How many liters of 0.150 M HCl would be required to react completely with 25.00 grams of calcium hydroxide?

Considering the following equation Ca(OH)2(s) +2HCl(aq) ---> CaCl2(aq) +2H2O(l)

1 Answer
Mar 23, 2018

#"4.49 L"#.

Explanation:

Here's our balanced equation again:

#Ca(OH)_2 + 2HCl -> CaCl_2 + 2H_2O#

From this, we know that for every #1# mole of calcium hydroxide or #Ca(OH)_2# that reacts, #2# moles of #HCl# reacts.
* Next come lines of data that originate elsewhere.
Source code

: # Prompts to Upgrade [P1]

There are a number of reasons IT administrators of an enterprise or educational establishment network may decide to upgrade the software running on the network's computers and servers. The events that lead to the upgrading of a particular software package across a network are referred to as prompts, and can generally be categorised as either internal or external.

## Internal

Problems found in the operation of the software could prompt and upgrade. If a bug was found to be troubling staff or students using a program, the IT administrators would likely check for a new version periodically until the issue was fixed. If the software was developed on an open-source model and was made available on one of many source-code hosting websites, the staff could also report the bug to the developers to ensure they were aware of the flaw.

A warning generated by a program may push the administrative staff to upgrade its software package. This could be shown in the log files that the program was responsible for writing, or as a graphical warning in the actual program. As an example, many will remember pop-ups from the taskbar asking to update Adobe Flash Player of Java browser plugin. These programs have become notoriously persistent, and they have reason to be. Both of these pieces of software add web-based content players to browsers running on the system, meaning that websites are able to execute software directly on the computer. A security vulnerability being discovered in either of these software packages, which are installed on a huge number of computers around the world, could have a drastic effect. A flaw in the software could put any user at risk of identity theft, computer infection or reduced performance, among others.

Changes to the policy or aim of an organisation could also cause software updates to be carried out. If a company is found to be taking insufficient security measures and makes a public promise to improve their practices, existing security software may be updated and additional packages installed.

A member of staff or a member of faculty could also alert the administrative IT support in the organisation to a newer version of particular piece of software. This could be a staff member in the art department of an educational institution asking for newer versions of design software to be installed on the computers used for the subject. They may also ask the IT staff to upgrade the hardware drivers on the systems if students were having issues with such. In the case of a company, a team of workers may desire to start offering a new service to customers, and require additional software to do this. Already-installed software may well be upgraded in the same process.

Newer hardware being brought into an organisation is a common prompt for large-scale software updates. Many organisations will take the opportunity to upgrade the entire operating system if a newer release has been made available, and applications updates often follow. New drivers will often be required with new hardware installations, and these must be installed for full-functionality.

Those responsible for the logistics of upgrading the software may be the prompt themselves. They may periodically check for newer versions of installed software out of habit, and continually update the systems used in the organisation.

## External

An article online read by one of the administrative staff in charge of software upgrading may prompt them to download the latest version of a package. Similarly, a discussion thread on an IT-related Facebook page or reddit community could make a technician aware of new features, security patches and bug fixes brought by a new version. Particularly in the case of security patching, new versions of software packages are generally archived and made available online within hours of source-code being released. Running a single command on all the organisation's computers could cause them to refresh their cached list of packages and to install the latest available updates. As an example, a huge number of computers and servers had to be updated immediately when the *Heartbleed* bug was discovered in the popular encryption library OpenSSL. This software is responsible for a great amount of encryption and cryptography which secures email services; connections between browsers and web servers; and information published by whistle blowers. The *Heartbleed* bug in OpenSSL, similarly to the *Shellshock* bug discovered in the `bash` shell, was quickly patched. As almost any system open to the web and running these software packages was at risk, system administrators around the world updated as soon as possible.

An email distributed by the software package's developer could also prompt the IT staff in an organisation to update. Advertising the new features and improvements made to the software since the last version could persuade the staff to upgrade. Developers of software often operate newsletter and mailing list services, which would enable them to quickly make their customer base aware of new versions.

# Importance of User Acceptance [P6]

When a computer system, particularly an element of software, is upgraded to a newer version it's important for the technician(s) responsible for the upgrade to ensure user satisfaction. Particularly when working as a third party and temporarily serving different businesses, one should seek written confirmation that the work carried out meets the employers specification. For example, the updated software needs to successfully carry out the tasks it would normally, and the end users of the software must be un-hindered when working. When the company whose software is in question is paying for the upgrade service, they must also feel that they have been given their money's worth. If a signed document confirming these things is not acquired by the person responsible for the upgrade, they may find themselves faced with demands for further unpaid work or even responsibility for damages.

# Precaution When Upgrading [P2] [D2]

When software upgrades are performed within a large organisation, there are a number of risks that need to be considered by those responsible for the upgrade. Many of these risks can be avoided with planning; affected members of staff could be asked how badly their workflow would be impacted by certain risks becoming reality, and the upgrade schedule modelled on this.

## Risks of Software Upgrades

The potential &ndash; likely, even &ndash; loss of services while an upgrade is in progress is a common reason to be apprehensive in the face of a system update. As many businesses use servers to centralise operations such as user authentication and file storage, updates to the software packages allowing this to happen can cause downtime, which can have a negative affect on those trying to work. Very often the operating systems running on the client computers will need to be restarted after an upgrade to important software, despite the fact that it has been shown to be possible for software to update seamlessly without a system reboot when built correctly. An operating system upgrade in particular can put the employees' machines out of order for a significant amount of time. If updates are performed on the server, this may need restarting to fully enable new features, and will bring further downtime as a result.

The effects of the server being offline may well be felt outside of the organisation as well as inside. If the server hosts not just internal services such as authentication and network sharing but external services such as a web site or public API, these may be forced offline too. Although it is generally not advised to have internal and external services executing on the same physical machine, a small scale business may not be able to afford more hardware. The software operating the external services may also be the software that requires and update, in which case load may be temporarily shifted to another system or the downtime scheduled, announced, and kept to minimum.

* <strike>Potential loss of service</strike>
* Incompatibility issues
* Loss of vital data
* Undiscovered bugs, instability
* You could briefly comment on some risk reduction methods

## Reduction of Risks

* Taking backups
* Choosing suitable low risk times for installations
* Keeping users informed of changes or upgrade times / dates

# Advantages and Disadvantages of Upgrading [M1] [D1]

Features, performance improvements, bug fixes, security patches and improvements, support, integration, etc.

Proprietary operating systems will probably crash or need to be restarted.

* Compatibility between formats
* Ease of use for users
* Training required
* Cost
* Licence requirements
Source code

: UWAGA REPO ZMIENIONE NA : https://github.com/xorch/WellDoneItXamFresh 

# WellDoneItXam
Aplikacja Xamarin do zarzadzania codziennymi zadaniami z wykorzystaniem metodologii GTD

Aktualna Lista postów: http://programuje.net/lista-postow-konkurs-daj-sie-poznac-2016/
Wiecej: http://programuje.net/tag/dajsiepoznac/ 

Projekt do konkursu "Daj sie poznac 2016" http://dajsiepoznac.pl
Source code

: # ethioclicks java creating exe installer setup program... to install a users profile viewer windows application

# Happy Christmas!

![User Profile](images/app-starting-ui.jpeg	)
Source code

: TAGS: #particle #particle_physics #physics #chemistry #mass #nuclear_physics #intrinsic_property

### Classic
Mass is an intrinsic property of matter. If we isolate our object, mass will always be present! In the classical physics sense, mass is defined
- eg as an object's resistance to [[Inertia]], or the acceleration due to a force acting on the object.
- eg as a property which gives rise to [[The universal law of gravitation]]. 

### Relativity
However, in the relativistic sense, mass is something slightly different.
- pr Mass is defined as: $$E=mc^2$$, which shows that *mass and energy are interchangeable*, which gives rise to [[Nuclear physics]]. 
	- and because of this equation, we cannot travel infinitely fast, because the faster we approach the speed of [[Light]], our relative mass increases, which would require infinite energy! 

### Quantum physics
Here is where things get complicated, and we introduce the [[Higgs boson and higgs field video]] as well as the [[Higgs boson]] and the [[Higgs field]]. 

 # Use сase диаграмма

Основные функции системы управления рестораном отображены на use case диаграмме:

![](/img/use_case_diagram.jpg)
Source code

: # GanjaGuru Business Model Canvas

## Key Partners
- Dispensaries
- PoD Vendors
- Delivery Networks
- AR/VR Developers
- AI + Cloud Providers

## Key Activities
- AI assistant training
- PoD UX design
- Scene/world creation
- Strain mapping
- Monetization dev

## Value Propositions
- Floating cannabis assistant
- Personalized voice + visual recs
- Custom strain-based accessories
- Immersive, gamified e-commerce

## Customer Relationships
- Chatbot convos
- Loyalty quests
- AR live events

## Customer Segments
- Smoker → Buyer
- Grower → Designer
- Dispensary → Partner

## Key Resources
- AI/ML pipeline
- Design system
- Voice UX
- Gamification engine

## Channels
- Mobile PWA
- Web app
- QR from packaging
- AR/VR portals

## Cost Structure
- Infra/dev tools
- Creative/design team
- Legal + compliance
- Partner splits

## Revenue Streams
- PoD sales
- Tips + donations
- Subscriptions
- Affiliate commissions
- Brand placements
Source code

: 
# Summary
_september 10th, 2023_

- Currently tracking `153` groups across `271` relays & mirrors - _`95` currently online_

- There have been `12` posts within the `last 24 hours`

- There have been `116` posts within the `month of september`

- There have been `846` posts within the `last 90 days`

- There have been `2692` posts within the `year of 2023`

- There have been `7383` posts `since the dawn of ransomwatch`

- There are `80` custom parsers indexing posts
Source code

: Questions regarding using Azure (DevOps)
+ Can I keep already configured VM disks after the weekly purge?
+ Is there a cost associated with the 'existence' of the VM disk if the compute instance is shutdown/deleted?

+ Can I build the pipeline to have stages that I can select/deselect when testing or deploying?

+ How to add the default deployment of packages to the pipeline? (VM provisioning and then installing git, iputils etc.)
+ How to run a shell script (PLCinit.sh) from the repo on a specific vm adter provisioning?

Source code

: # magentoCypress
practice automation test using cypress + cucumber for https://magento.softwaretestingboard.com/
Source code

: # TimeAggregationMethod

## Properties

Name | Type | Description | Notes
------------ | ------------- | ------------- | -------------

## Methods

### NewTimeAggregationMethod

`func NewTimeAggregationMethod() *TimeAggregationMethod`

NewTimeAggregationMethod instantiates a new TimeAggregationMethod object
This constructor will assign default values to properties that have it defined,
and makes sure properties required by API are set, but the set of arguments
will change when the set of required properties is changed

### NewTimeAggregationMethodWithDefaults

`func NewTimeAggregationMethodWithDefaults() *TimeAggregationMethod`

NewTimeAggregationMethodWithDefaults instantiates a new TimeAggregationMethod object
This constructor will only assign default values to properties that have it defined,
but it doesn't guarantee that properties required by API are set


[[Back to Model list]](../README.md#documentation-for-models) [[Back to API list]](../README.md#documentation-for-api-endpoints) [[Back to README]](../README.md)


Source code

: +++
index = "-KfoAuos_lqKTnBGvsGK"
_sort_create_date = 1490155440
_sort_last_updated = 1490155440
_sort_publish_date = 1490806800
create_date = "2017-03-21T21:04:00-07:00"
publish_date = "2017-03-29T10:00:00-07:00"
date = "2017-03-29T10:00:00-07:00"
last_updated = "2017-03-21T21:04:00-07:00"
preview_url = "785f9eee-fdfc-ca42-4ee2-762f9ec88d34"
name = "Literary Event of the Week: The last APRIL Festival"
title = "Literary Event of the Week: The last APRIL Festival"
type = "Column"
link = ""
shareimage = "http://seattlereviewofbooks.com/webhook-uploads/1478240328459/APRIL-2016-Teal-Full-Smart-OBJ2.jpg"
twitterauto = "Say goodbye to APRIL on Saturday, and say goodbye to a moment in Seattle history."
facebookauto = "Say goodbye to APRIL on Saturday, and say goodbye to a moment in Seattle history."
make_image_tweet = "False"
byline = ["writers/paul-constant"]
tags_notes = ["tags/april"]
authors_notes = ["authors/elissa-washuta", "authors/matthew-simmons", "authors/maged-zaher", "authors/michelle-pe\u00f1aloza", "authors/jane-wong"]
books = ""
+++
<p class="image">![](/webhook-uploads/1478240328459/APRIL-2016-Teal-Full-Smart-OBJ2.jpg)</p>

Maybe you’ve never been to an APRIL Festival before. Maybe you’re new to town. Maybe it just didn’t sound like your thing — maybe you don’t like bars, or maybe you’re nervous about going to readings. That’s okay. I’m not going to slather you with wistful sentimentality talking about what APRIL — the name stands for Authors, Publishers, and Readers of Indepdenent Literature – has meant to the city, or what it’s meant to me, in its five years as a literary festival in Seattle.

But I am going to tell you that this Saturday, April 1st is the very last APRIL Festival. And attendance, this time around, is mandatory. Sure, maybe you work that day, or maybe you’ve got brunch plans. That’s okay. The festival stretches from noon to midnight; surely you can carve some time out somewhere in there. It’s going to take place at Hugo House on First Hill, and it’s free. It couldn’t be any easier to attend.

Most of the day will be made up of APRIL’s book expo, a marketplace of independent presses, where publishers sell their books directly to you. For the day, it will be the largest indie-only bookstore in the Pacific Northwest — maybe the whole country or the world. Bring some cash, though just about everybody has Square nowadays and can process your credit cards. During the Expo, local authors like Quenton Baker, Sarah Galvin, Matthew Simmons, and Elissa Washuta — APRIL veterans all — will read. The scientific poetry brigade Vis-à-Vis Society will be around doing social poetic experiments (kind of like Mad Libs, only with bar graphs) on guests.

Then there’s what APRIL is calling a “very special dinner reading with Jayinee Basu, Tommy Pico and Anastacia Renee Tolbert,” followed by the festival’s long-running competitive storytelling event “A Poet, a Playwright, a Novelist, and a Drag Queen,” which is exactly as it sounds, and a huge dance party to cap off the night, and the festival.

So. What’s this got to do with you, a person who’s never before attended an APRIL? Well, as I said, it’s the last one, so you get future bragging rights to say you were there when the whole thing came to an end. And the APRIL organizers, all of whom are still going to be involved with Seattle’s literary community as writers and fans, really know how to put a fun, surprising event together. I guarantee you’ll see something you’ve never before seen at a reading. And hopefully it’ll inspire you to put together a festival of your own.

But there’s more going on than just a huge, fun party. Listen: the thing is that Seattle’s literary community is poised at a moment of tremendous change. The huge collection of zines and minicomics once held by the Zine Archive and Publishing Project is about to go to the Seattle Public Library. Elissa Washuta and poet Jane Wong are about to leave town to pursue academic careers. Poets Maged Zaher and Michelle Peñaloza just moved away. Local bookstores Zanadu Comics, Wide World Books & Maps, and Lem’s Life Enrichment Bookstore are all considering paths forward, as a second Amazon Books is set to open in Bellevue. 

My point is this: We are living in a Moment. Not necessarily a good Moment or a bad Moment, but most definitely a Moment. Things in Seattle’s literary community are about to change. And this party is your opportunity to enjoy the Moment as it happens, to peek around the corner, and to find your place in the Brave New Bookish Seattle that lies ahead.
So, our first step would be to find the number of moles of #Ca(OH)_2# that's in #"25 g"#.

To do this, we just need to divide #"25 g"# by the molar mass of #Ca(OH)_2#:
#25 / (Ca + 2 xx O + 2 xx H) = 25 / (40.08 + 2 xx 16.00 + 2 xx 1.008)#

#= 0.337# moles.

Therefore, because #2# moles of #HCl# react for every #1# mole of #Ca(OH)_2# that reacts, #0.337xx2 = 0.674# moles of #HCl# will react.

The final step is to calculate volume in #L#, given #"0.150 M"#, or #"0.150 mol/L"#, and #0.674# moles.
Knowing this, the volume would be: #"0.674 mol"/"0.150 mol/L" = "4.49 L"#.